I’m grateful this evening for inspiration. It’s virtually everywhere around me and can strike at a moment’s notice. In the morning while I’m still wiping the sleep from my eyes, I pick up my pen and write a few pages in my journal, sitting up in bed balancing it on a lapdesk, my back leaning against the study pillow. I have written daily since the end of January, and while there’s no prize for writing in one’s journal every day, I nevertheless derive a sense of satisfaction from being able to say that I do something worthwhile every day. (Writing this daily blog also falls into that category as far as I’m concerned.) Sometimes in the midst of all this writing I am missing the critical ingredient of inspiration. I nonetheless manage to write something each day and even when I struggle with finding my words, people seem to find these blog posts at the very least entertaining and sometimes helpful. That is certainly something else about which to be grateful this evening.
I spent the better part of my day in my office thinking. This is the second Monday in a row I’ve been able to do that. Unencumbered with meetings and such, I was able to spend a good deal of time thinking about a number of important issues related to the work I’m doing with my intrepid team of coworkers. I drew charts and graphs and circles with arrows, reviewed numerous reports and documents, and wrote a number of notes, ideas and suggestions down on several legal sized sheets of paper. I was inspired throughout the course of this process–my mind whirling with possibilities and plans. It was a good feeling. Now all I have to do is pull it together so it makes sense when I present these deliberations in some tangible form at a meeting of our office staff tomorrow afternoon.
Every once in a while a new idea would strike me and at least once I got up walked down the hall and into one of my colleague’s offices staring madly at them. “I’ve got it!” I said to one of them and then proceeded to tell her about a conclusion I’d reached to a matter I hadn’t realized I’d been noodling on. Suddenly the idea was there and, as it had been something I’d spoken to her about last week, I felt compelled to go back and announce that I’d had a sudden inspiration to share. She listened politely, kindly indicating that I was perhaps onto something with my idea. I thanked her, apologizing for interrupting whatever she had been working on when I popped unceremoniously into her office, and went back to my deliberations.
I worked until my internal gong sounded, alerting me that it was time to get ready to hit the evening commute. I was a little distressed because in spite of the fact that I’d plugged away all day at my projects, I realized that I still had hours of work ahead of me. I still have quite a bit more work to do, but am grateful for the time and energy I spent noodling. Tonight as I prepare to take my rest I believe that even in my sleep my mind will be working out some of the issues that were on my mind during the course of the day. I don’t normally set this as an intention; I want my mind to be at rest along with my body. But unlike when my mind is actively worrying about something when I’m trying to sleep, this is an invitation to creativity and inspiration to occur while my body rests. We’ll see what happens with this.

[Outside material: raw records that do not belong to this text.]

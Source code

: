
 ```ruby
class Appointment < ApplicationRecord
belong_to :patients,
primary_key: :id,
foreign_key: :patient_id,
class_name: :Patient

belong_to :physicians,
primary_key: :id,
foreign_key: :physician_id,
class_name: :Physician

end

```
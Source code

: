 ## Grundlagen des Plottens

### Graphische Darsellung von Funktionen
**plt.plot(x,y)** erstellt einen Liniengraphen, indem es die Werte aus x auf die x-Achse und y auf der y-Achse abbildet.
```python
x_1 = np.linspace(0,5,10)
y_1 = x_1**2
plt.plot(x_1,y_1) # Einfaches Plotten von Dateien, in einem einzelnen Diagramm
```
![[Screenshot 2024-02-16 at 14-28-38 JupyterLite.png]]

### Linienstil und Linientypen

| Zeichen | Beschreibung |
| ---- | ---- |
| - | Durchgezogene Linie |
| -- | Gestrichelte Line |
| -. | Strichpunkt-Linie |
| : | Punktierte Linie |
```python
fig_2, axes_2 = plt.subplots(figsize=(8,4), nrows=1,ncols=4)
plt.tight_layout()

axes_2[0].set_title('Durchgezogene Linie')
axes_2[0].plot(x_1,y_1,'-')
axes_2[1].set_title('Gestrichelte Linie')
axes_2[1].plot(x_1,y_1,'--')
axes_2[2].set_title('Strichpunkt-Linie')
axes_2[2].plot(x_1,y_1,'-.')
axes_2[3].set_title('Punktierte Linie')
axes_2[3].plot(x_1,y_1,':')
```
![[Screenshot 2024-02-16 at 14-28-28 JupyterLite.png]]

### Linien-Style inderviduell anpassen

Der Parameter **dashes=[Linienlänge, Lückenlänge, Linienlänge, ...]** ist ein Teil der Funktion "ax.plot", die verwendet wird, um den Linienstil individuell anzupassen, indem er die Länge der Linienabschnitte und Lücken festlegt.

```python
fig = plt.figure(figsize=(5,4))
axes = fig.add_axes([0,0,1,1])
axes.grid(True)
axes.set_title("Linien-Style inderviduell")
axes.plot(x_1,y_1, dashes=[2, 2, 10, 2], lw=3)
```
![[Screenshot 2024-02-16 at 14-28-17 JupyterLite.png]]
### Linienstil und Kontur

I am so appreciative of all the things around me that serve as inspiration for the work I do, the words I write, the songs I compose, and all other manner of creative expression. Sources of inspiration are like sources of gratitude, you need only look around you for a moment or two before you can find them. I’m grateful to be able to observe this phenomenon every day. I’m looking forward to it carrying me into my meeting tomorrow. We shall indeed see what happens.